Should the word "details" occur in a line of the records, copy that line.

== TASK INPUT ==
━━━━━━━━━━

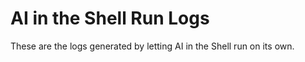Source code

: # AI in the Shell Run Logs

These are the logs generated by letting AI in the Shell run on its own.

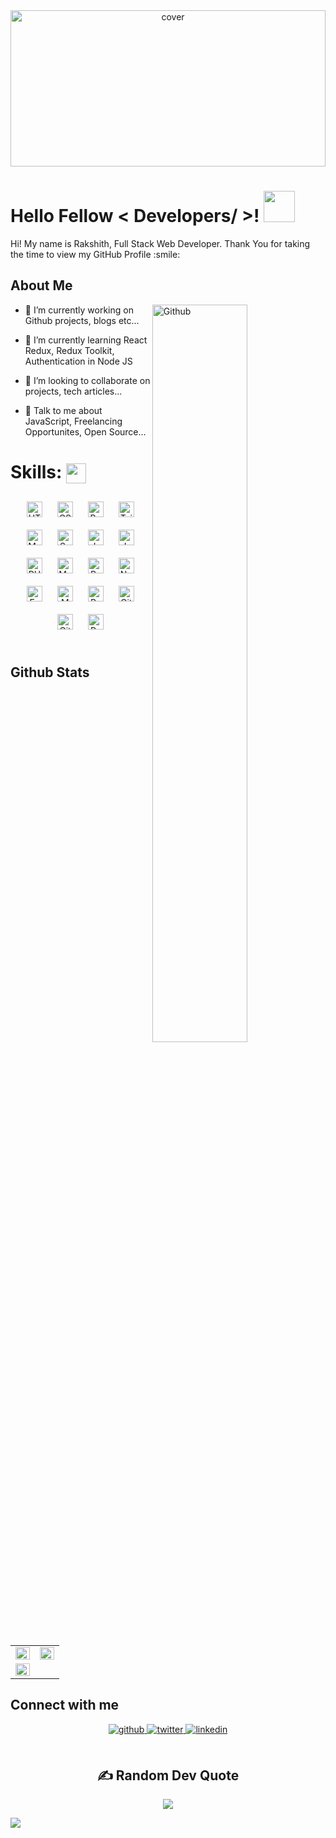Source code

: <div align="center">
<img width="100%" height = "250px" src="https://cdn.pfps.gg/banners/9147-dark-n-purple-sky-banner.gif" alt="cover" />
</div>

<h1> Hello Fellow < Developers/ >! <img src = "https://raw.githubusercontent.com/rahulbanerjee26/githubProfileReadmeGenerator/main/gifs/wave.gif" width = 50px height='50px'> </h1>
<div size='20px'> Hi! My name is Rakshith, Full Stack Web Developer.
 Thank You for taking the time to view my GitHub Profile :smile: 
</div>

<h2 style="display: flex; align-items: center;">
  About Me 
<!--   <img src="https://raw.githubusercontent.com/rahulbanerjee26/githubProfileReadmeGenerator/main/gifs/eatSleepCodeRepeat.gif" width="100px" style="margin-left: 10px;"> -->
</h2>

<img width="55%" align="right" alt="Github" src="https://raw.githubusercontent.com/rahulbanerjee26/githubProfileReadmeGenerator/47a1a7b035154ce002fffc42e803b6ca8acbc4f3/gifs/git-header.svg" />


- 🔭 I’m currently working on Github projects, blogs etc...

- 🌱 I’m currently learning React Redux, Redux Toolkit, Authentication in Node JS 

- 👯 I’m looking to collaborate on projects, tech articles... 

- 💬 Talk to me about JavaScript, Freelancing Opportunites, Open Source... 

# Skills: <img src = "https://raw.githubusercontent.com/rahulbanerjee26/githubProfileReadmeGenerator/main/gifs/code.gif" width = 32px height=32px style="vertical-align: middle;">

<div align="center">  
<a href="https://en.wikipedia.org/wiki/HTML5" target="_blank"><img style="margin: 10px" src="https://imgs.search.brave.com/np9Suzrp_3kNkWQhHCshEnLZq-1foqWL_DUMi9XXyWE/rs:fit:860:0:0/g:ce/aHR0cHM6Ly91cGxv/YWQud2lraW1lZGlh/Lm9yZy93aWtpcGVk/aWEvY29tbW9ucy8z/LzM4L0hUTUw1X0Jh/ZGdlLnN2Zw.svg" alt="HTML5" height="25" width="25" /></a>  
<a href="https://www.w3schools.com/css/" target="_blank"><img style="margin: 10px" src="https://upload.wikimedia.org/wikipedia/commons/thumb/6/62/CSS3_logo.svg/640px-CSS3_logo.svg.png" alt="CSS3" height="25" width="25" /></a>  
<a href="https://getbootstrap.com/docs/3.4/javascript/" target="_blank"><img style="margin: 10px" src="https://upload.wikimedia.org/wikipedia/commons/thumb/b/b2/Bootstrap_logo.svg/640px-Bootstrap_logo.svg.png" alt="Bootstrap" height="25" /></a>  
  <a href="https://tailwindcss.com/" target="_blank"><img style="margin: 10px" src="https://upload.wikimedia.org/wikipedia/commons/d/d5/Tailwind_CSS_Logo.svg" alt="Tailwind CSS" height="25" width="25" /></a>   
<a href="https://google.com/" target="_blank"><img style="margin: 10px" src="https://imgs.search.brave.com/1YycRJo2u2heNheMHUyxushNRXp6EGgaJHMqaLjIMwQ/rs:fit:860:0:0/g:ce/aHR0cHM6Ly92My5t/dWkuY29tL3N0YXRp/Yy9pbWFnZXMvbWF0/ZXJpYWwtdWktbG9n/by5zdmc.svg" alt="Material UI" height="25" width="25" /></a>  
<a href="https://sass-lang.com/" target="_blank"><img style="margin: 10px" src="https://profilinator.rishav.dev/skills-assets/sass-original.svg" alt="Sass" height="25"width="25" /></a> 
<a href="https://www.javascript.com/" target="_blank"><img style="margin: 10px" src="https://profilinator.rishav.dev/skills-assets/javascript-original.svg" alt="JavaScript" height="25" width="25" /></a> 
<a href="https://www.google.com/" target="_blank"><img style="margin: 10px" src="https://imgs.search.brave.com/GpEcIXLWjRMVMB3SkN9IB7RVZ-3H2TgN3jFE8zQ6YRg/rs:fit:860:0:0/g:ce/aHR0cHM6Ly9zdGF0/aWMtMDAuaWNvbmR1/Y2suY29tL2Fzc2V0/cy4wMC9qcXVlcnkt/cGxhaW4td29yZG1h/cmstaWNvbi0yNDF4/MjU2LXJ5c3E2bDEz/LnBuZw" alt="JavaScript" height="25" width="25" /></a> 
<a href="https://www.php.net/" target="_blank"><img style="margin: 10px" src="https://profilinator.rishav.dev/skills-assets/php-original.svg" alt="PHP" height="25" width="25" /></a>  
<a href="https://www.mysql.com/" target="_blank"><img style="margin: 10px" src="https://profilinator.rishav.dev/skills-assets/mysql-original-wordmark.svg" alt="MySQL" height="25" width="25" /></a>  
<a href="https://reactjs.org/" target="_blank"><img style="margin: 10px" src="https://profilinator.rishav.dev/skills-assets/react-original-wordmark.svg" alt="React" height="25" width="25" /></a>  
<a href="https://nodejs.com/" target="_blank"><img style="margin: 10px" src="https://imgs.search.brave.com/YCrguU05HM-b6HNYo5pnX0ZZJJQM0lZcHb7u0qI9NPE/rs:fit:860:0:0/g:ce/aHR0cHM6Ly9jZG4u/d29ybGR2ZWN0b3Js/b2dvLmNvbS9sb2dv/cy9ub2RlanMtMS5z/dmc.svg" alt="Node.js" height="25"width="25" /></a>  
<a href="https://expressjs.com/" target="_blank"><img style="margin: 10px" src="https://expressjs.com/images/favicon.png" alt="Express.js" height="25"width="25" /></a>  
<a href="https://www.mongodb.com/" target="_blank"><img style="margin: 10px" src="https://profilinator.rishav.dev/skills-assets/mongodb-original-wordmark.svg" alt="MongoDB" height="25" width="25" /></a>  
<a href="https://google.com/" target="_blank"><img style="margin: 10px" src="https://www.svgrepo.com/show/354262/react-router.svg" alt="React Router" height="25" /></a>   
<a href="https://reux.com/" target="_blank"><img style="margin: 10px" src="https://cdn.worldvectorlogo.com/logos/redux.svg" alt="Git" height="25"width="25" /></a>   
<a href="https://github.com/" target="_blank"><img style="margin: 10px" src="https://profilinator.rishav.dev/skills-assets/git-scm-icon.svg" alt="Git" height="25"width="25" /></a>   
<a href="https://www.python.org/" target="_blank"><img style="margin: 10px" src="https://profilinator.rishav.dev/skills-assets/python-original.svg" alt="Python" height="25" width="25"/></a>
</div>  

<br/>  

## Github Stats  
<table><tr><td valign="center" width="50%">

<img src="https://github-readme-stats.vercel.app/api?username=rakshithn050&show_icons=true&count_private=true&hide_border=true" align="left" style="width: 100%" />

</td><td valign="top" width="50%">

<img src="https://github-readme-stats.vercel.app/api/top-langs/?username=rakshithn050&hide_border=true&layout=compact" align="left" style="width: 100%" />

</td></tr>
</td><td valign="top" width="50%">

<img src="https://github-readme-streak-stats.herokuapp.com/?user=rakshithn050&hide_border=true" align="left" style="width: 100%" />

</td></tr>
</table>  


## Connect with me  
<div align="center">
<a href="https://github.com/rakshithn050" target="_blank">
<img src=https://img.shields.io/badge/github-%2324292e.svg?&style=for-the-badge&logo=github&logoColor=white alt=github style="margin-bottom: 5px;" />
</a>
<a href="https://x.com/RAKSHIT46275711" target="_blank">
<img src="https://img.shields.io/twitter/follow/RAKSHIT46275711?style=for-the-badge&logo=x&logoColor=white&logoSize=auto&label=TWITTER&labelColor=gray&color=gray" alt=twitter style="margin-bottom: 5px;" />
</a>

<a href="https://linkedin.com/in/rishavanand" target="_blank">
<img src=https://img.shields.io/badge/linkedin-%231E77B5.svg?&style=for-the-badge&logo=linkedin&logoColor=white alt=linkedin style="margin-bottom: 5px;" />
</a>
</div>  
  

<br/>  

<div align="center">
  <h2>✍ Random Dev Quote</h2>
  
  ![](https://quotes-github-readme.vercel.app/api?type=horizontal&theme=radical)
  <br/>
</div>
  
  [![](https://visitcount.itsvg.in/api?id=rakshithn050&icon=0&color=1)](https://visitcount.itsvg.in)
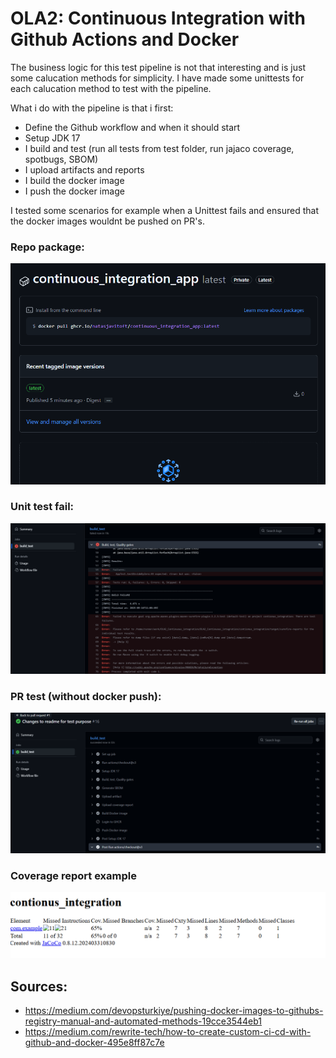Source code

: # OLA2: Continuous Integration with Github Actions and Docker

The business logic for this test pipeline is not that interesting and is just some calucation methods for simplicity. 
I have made some unittests for each calucation method to test with the pipeline. 

What i do with the pipeline is that i first: 
* Define the Github workflow and when it should start 
* Setup JDK 17
* I build and test (run all tests from test folder, run jajaco coverage, spotbugs, SBOM)
* I upload artifacts and reports
* I build the docker image 
* I push the docker image

I tested some scenarios for example when a Unittest fails and ensured that the docker images wouldnt be pushed on PR's. 

 ### Repo package: 

![Alt text](images/package.png)

### Unit test fail:

![Alt text](images/test_fails.png)

### PR test (without docker push):

![Alt text](images/without_docker_push.png)

### Coverage report example 

![Alt text](images/coverage_report.png)

## Sources: 

* https://medium.com/devopsturkiye/pushing-docker-images-to-githubs-registry-manual-and-automated-methods-19cce3544eb1
* https://medium.com/rewrite-tech/how-to-create-custom-ci-cd-with-github-and-docker-495e8ff87c7e

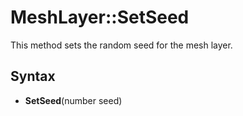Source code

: # MeshLayer::SetSeed

This method sets the random seed for the mesh layer.

## Syntax

- **SetSeed**(number seed)
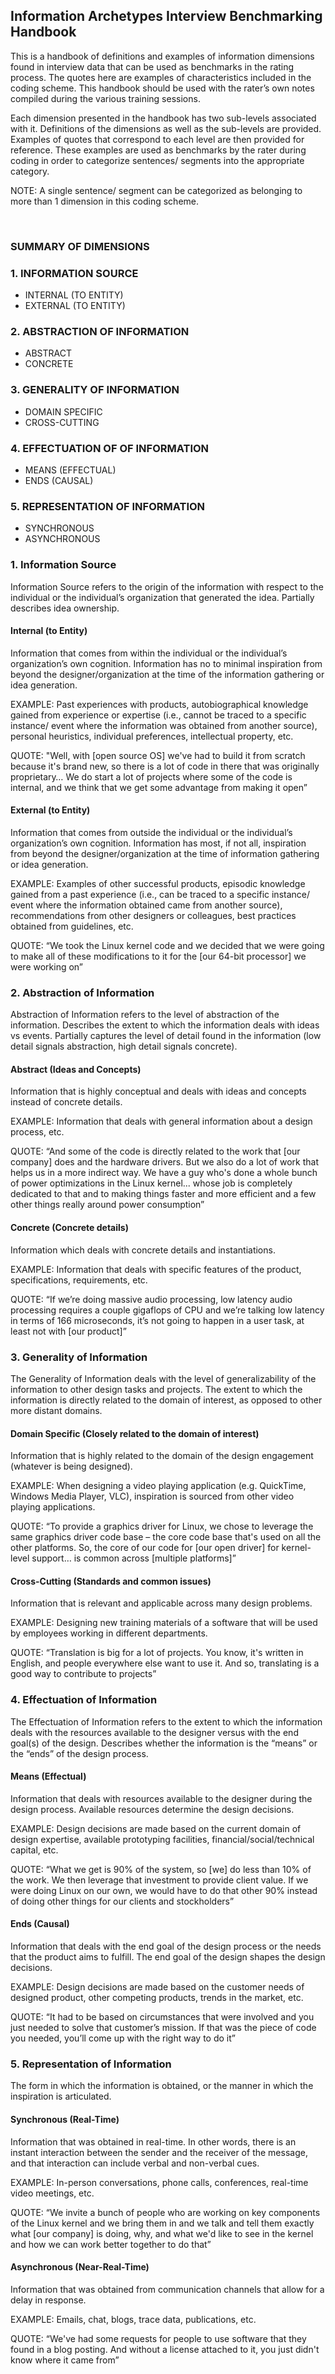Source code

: ## Information Archetypes Interview Benchmarking Handbook


This is a handbook of definitions and examples of information dimensions found in interview data that can be used as benchmarks in the rating process. The quotes here are examples of characteristics included in the coding scheme. This handbook should be used with the rater’s own notes compiled during the various training sessions.

Each dimension presented in the handbook has two sub-levels associated with it. Definitions of the dimensions as well as the sub-levels are provided. Examples of quotes that correspond to each level are then provided for reference. These examples are used as benchmarks by the rater during coding in order to categorize sentences/ segments into the appropriate category.

NOTE: A single sentence/ segment can be categorized as belonging to more than 1 dimension in this coding scheme.

 
### SUMMARY OF DIMENSIONS

### 1.	INFORMATION SOURCE
* INTERNAL (TO ENTITY)
* EXTERNAL (TO ENTITY)

### 2.	ABSTRACTION OF INFORMATION
* ABSTRACT
* CONCRETE

### 3.	GENERALITY OF INFORMATION
* DOMAIN SPECIFIC
* CROSS-CUTTING

### 4.	EFFECTUATION OF OF INFORMATION
* MEANS (EFFECTUAL)
* ENDS (CAUSAL)

### 5.	REPRESENTATION OF INFORMATION
* SYNCHRONOUS
* ASYNCHRONOUS




### 1.	Information Source

Information Source refers to the origin of the information with respect to the individual or the individual’s organization that generated the idea. Partially describes idea ownership.

#### Internal (to Entity)
Information that comes from within the individual or the individual’s organization’s own cognition. Information has no to minimal inspiration from beyond the designer/organization at the time of the information gathering or idea generation.

EXAMPLE: Past experiences with products, autobiographical knowledge gained from experience or expertise (i.e., cannot be traced to a specific instance/ event where the information was obtained from another source), personal heuristics, individual preferences, intellectual property, etc.

QUOTE:
"Well, with [open source OS] we've had to build it from scratch because it's brand new, so there is a lot of code in there that was originally proprietary… We do start a lot of projects where some of the code is internal, and we think that we get some advantage from making it open”


#### External (to Entity)
Information that comes from outside the individual or the individual’s organization’s own cognition. Information has most, if not all, inspiration from beyond the designer/organization at the time of information gathering or idea generation.

EXAMPLE: Examples of other successful products, episodic knowledge gained from a past experience (i.e., can be traced to a specific instance/ event where the information obtained came from another source), recommendations from other designers or colleagues, best practices obtained from guidelines, etc.

QUOTE:
“We took the Linux kernel code and we decided that we were going to make all of these modifications to it for the [our 64-bit processor] we were working on”




### 2.	Abstraction of Information

Abstraction of Information refers to the level of abstraction of the information. Describes the extent to which the information deals with ideas vs events. Partially captures the level of detail found in the information (low detail signals abstraction, high detail signals concrete).

#### Abstract (Ideas and Concepts)
Information that is highly conceptual and deals with ideas and concepts instead of concrete details.

EXAMPLE: Information that deals with general information about a design process, etc.

QUOTE:
“And some of the code is directly related to the work that [our company] does and the hardware drivers. But we also do a lot of work that helps us in a more indirect way. We have a guy who's done a whole bunch of power optimizations in the Linux kernel... whose job is completely dedicated to that and to making things faster and more efficient and a few other things really around power consumption”


#### Concrete (Concrete details)
Information which deals with concrete details and instantiations.

EXAMPLE: Information that deals with specific features of the product, specifications, requirements, etc.

QUOTE:
“If we’re doing massive audio processing, low latency audio processing requires a couple gigaflops of CPU and we’re talking low latency in terms of 166 microseconds, it’s not going to happen in a user task, at least not with [our product]”




### 3.	Generality of Information

The Generality of Information deals with the level of generalizability of the information to other design tasks and projects. The extent to which the information is directly related to the domain of interest, as opposed to other more distant domains.

#### Domain Specific (Closely related to the domain of interest)
Information that is highly related to the domain of the design engagement (whatever is being designed).

EXAMPLE: When designing a video playing application (e.g. QuickTime, Windows Media Player, VLC), inspiration is sourced from other video playing applications.

QUOTE:
“To provide a graphics driver for Linux, we chose to leverage the same graphics driver code base – the core code base that's used on all the other platforms. So, the core of our code for [our open driver] for kernel-level support… is common across [multiple platforms]”


#### Cross-Cutting (Standards and common issues)
Information that is relevant and applicable across many design problems.  

EXAMPLE: Designing new training materials of a software that will be used by employees working in different departments.

QUOTE:
“Translation is big for a lot of projects. You know, it's written in English, and people everywhere else want to use it. And so, translating is a good way to contribute to projects”



### 4.	Effectuation of Information

The	Effectuation of Information refers to the extent to which the information deals with the resources available to the designer versus with the end goal(s) of the design. Describes whether the information is the “means” or the “ends” of the design process.

#### Means (Effectual)
Information that deals with resources available to the designer during the design process. Available resources determine the design decisions.

EXAMPLE: Design decisions are made based on the current domain of design expertise, available prototyping facilities, financial/social/technical capital, etc.

QUOTE:
“What we get is 90% of the system, so [we] do less than 10% of the work. We then leverage that investment to provide client value. If we were doing Linux on our own, we would have to do that other 90% instead of doing other things for our clients and stockholders”


#### Ends (Causal)
Information that deals with the end goal of the design process or the needs that the product aims to fulfill. The end goal of the design shapes the design decisions.

EXAMPLE: Design decisions are made based on the customer needs of designed product, other competing products, trends in the market, etc.

QUOTE:
“It had to be based on circumstances that were involved and you just needed to solve that customer’s mission. If that was the piece of code you needed, you’ll come up with the right way to do it”



### 5.	Representation of Information

The form in which the information is obtained, or the manner in which the inspiration is articulated.

#### Synchronous (Real-Time)
Information that was obtained in real-time. In other words, there is an instant interaction between the sender and the receiver of the message, and that interaction can include verbal and non-verbal cues.

EXAMPLE: In-person conversations, phone calls, conferences, real-time video meetings, etc.

QUOTE:
“We invite a bunch of people who are working on key components of the Linux kernel and we bring them in and we talk and tell them exactly what [our company] is doing, why, and what we'd like to see in the kernel and how we can work better together to do that”


#### Asynchronous (Near-Real-Time)
Information that was obtained from communication channels that allow for a delay in response.

EXAMPLE: Emails, chat, blogs, trace data, publications, etc.

QUOTE:
“We've had some requests for people to use software that they found in a blog posting. And without a license attached to it, you just didn't know where it came from”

━━━━━━━━━━

== RESPONSE AREA ==
Information that is highly conceptual and deals with ideas and concepts instead of concrete details.
#### Concrete (Concrete details)
Information which deals with concrete details and instantiations.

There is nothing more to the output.